Take the line holding "## Parameters" as the first line of the answer and the last line of the listing as its end; retype everything between exactly.
^^^^
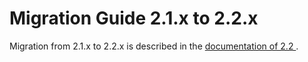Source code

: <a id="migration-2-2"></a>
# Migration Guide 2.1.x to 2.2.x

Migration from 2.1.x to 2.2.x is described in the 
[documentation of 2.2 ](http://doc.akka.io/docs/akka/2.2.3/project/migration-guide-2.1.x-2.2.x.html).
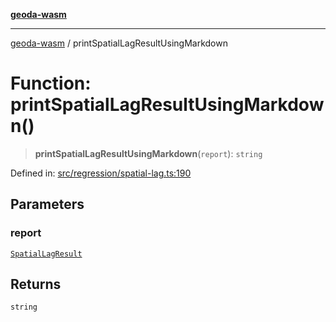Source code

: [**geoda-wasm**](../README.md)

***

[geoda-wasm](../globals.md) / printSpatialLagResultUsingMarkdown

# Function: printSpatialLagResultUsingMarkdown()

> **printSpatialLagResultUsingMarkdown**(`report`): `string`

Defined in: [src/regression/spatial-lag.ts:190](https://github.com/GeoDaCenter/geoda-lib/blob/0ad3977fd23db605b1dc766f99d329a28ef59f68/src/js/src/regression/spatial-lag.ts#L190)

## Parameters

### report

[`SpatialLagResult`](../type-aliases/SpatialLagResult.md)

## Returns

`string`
^^^^
> Exercise result:
## Parameters

### report

[`SpatialLagResult`](../type-aliases/SpatialLagResult.md)

## Returns

`string`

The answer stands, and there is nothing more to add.